Let me just say this. Squishy, impatient, you know, they'll be in the land of milk and honey -- the insurgents will be? What do you imagine, that somehow there's -- an American administration is coming in, Republican or Democrat, after President Bush that's just going to lay down and run away like scared little...

And that’s when the party started (partial transcript follows, but it really should be read along with the video to capture the priceless expressions on the faces of the participants):

HUME: It will not be phrased that way, but if you listen to the -- listen. Listen, Juan, it's very simple.

WILLIAMS: But you know what? This is really -- I'll tell you something. Sometimes I just want to scream. You guys have been going on since this thing began. I mean, you don't give credit to people -- Nancy Pelosi, Howard Dean, Barbara Lee, people who said from the start this is a mistake. You put them down.

Now it's everybody's a surrender monkey, or impatient, or squeamish or weak. Why can't you say hey, there's a real problem in Iraq?

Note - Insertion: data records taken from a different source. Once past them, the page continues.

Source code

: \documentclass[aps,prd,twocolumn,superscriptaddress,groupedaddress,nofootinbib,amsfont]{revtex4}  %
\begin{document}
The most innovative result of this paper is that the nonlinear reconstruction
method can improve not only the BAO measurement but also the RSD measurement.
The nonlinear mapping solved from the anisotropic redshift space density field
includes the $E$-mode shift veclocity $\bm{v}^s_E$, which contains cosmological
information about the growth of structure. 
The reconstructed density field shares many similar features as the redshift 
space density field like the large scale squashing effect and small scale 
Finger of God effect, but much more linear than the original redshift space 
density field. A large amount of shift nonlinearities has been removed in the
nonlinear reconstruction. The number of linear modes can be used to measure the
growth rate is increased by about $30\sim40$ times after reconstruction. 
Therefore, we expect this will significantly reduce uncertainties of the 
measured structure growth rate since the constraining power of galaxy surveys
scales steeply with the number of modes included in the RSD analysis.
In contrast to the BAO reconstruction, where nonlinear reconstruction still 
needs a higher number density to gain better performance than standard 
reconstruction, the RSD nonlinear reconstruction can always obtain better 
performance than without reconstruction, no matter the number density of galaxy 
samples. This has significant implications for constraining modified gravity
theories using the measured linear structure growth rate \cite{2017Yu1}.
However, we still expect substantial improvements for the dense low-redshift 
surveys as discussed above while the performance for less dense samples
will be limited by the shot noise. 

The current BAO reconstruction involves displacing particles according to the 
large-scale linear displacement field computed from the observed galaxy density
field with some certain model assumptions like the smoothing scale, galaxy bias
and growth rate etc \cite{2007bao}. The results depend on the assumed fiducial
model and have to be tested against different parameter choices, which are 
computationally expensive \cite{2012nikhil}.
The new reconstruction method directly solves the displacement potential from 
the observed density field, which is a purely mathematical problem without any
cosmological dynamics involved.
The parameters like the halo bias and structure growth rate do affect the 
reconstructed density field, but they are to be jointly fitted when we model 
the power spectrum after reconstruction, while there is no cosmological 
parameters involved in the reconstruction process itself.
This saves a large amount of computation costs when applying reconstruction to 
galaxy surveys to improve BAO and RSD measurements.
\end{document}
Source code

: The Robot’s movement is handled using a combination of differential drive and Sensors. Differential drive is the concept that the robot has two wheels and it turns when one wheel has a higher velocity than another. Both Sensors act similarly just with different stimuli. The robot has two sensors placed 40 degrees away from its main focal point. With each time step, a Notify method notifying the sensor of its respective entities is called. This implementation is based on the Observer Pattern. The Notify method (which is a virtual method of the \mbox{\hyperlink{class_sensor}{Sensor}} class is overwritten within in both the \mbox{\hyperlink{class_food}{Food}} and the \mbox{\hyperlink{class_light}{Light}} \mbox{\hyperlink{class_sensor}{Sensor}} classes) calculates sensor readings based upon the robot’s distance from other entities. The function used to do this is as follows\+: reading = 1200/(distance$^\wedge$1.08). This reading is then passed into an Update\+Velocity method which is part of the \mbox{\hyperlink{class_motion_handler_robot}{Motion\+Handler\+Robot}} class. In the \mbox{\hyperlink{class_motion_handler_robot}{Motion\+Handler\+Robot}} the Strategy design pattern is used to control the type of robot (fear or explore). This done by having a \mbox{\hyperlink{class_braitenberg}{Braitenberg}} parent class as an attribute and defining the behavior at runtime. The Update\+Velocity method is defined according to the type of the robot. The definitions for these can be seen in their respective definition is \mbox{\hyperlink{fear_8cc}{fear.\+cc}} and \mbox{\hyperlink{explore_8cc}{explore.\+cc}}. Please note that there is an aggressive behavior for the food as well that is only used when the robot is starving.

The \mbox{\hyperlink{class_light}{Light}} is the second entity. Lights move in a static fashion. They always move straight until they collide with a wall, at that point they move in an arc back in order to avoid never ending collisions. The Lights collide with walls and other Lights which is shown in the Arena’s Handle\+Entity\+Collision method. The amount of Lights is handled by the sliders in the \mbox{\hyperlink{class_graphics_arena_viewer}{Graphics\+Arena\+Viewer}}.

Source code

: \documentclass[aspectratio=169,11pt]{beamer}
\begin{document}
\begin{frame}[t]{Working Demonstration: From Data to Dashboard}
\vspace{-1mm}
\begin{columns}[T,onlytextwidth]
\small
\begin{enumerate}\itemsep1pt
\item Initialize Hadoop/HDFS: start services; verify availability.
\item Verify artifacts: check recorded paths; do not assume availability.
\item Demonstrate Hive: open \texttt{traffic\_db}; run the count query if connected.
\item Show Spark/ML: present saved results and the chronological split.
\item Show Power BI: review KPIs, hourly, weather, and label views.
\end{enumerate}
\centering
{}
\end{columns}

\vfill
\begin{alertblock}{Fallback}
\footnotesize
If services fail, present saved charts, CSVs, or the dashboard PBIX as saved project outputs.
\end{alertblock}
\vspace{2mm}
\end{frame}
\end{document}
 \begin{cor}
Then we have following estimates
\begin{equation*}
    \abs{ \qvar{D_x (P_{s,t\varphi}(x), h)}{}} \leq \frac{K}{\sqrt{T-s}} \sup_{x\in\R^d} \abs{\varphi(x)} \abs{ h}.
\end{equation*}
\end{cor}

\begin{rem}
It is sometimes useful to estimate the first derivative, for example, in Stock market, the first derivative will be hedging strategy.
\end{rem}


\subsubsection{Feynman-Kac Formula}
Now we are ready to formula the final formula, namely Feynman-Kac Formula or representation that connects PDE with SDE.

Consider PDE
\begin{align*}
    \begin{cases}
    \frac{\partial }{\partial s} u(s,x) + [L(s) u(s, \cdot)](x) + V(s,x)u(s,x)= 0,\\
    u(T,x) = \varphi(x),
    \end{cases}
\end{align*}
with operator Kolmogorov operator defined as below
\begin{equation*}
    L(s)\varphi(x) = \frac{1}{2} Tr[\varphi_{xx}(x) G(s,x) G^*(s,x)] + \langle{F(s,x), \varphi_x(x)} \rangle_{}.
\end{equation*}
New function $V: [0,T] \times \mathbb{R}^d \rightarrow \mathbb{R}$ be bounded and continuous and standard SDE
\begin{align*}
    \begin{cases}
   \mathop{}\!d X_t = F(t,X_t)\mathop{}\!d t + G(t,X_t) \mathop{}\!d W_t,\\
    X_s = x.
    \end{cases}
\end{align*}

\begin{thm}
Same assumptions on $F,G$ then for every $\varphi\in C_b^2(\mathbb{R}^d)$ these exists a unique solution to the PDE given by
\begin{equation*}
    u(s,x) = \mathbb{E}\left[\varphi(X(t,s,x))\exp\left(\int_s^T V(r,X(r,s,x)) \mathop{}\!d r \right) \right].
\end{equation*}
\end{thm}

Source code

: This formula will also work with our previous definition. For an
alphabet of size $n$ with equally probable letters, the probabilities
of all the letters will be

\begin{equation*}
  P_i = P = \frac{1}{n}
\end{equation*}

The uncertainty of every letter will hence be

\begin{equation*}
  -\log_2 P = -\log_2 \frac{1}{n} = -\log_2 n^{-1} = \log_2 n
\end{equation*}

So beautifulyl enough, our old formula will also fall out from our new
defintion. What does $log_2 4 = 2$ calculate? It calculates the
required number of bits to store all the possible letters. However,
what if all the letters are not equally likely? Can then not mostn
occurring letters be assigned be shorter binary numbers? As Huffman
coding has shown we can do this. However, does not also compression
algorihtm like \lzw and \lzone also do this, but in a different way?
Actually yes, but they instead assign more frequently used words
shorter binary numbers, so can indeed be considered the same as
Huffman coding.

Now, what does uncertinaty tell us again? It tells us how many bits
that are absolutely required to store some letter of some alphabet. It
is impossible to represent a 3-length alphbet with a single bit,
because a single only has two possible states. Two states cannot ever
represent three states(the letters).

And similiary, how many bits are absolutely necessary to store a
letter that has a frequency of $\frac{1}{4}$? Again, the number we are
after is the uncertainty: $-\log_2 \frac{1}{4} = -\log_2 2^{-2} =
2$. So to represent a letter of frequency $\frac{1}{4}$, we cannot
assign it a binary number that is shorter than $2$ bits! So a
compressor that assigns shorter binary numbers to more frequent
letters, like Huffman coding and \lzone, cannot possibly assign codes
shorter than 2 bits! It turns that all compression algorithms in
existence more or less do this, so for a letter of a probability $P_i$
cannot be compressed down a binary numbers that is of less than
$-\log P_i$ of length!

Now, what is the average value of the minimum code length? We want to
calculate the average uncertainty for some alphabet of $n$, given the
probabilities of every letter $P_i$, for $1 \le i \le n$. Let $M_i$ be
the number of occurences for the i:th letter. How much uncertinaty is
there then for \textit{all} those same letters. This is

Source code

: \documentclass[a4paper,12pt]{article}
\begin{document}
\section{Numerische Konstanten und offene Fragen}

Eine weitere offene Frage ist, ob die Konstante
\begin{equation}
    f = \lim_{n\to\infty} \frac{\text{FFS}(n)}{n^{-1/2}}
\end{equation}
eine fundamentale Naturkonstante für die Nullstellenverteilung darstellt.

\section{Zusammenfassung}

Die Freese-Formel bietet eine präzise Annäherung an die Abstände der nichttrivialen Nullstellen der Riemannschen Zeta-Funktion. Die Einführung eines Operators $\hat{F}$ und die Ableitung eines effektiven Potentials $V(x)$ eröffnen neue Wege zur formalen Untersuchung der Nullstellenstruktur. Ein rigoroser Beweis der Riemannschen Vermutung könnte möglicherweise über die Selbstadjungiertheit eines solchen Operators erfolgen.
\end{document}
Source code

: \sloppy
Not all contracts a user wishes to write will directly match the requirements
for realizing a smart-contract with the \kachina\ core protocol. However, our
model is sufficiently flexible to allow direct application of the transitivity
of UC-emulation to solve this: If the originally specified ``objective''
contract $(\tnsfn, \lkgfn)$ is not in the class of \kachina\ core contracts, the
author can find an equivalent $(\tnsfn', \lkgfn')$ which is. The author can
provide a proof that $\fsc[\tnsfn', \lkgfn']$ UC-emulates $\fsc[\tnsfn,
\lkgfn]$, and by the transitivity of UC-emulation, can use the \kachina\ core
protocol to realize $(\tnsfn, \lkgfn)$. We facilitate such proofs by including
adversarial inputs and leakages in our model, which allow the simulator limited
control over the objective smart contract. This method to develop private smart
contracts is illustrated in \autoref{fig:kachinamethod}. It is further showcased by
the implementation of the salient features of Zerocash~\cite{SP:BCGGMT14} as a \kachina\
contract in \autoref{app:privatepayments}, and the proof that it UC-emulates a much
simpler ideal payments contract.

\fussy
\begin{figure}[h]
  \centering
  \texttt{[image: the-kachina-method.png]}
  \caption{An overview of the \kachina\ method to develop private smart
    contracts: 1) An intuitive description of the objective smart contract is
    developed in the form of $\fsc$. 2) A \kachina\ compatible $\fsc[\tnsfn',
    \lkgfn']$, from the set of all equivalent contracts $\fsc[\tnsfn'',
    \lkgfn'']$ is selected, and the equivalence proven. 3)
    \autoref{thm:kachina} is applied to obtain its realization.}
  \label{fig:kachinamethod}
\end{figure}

HUME: I know, Juan, but there is a real problem in Iraq. Everyone recognizes that. I asked Nancy Pelosi the very simple question, do you think it's more important to end this war or win it, and her answer was this is not a war to be won, this is a problem to be fixed, to be solved...

WILLIAMS: Right.

HUME: ... an issue to be resolved.

What she wants, and what a great many Democrats want and, I fear, an increasing number of Republicans want is to get the war over with one way or another and make it look as good as possible.

That is not a formula for success, and it is certainly not a formula for victory.

WILLIAMS: All I'm saying to you is let's define what you mean by victory. And I know the president keeps using that word and, in fact, there was criticism coming from the right for the Iraq study group not using the word victory and not talking about democracy.

HUME: No, but they did use the word success, and they did adopt the president's goals.

WILLIAMS: OK. All right.

HUME: I do not believe...

WILLIAMS: Let's just talk for a second about what we mean by victory. And my suggestion is to you is the reason Nancy Pelosi says to you it's a problem to be fixed is we're not fighting against Iraq. We're trying to develop stability in Iraq.

We're trying to find a way to get these sectarian groups to live together, and to protect Israel and to stabilize the Middle East. That's what we're trying to do. You shake your head. Am I wrong?

KRISTOL: How did Israel come into that?

WILLIAMS: Because I think Israel and the fact that so many of the -- so many of the Al Qaida types want to pick on Israel and say Israel is the source of their problems. We want to get that out of the way.

KRISTOL: And that's why the Shia are killing the Sunni...

WILLIAMS: No, I didn't say that.

KRISTOL: ... and the Sunni are killing the Shia.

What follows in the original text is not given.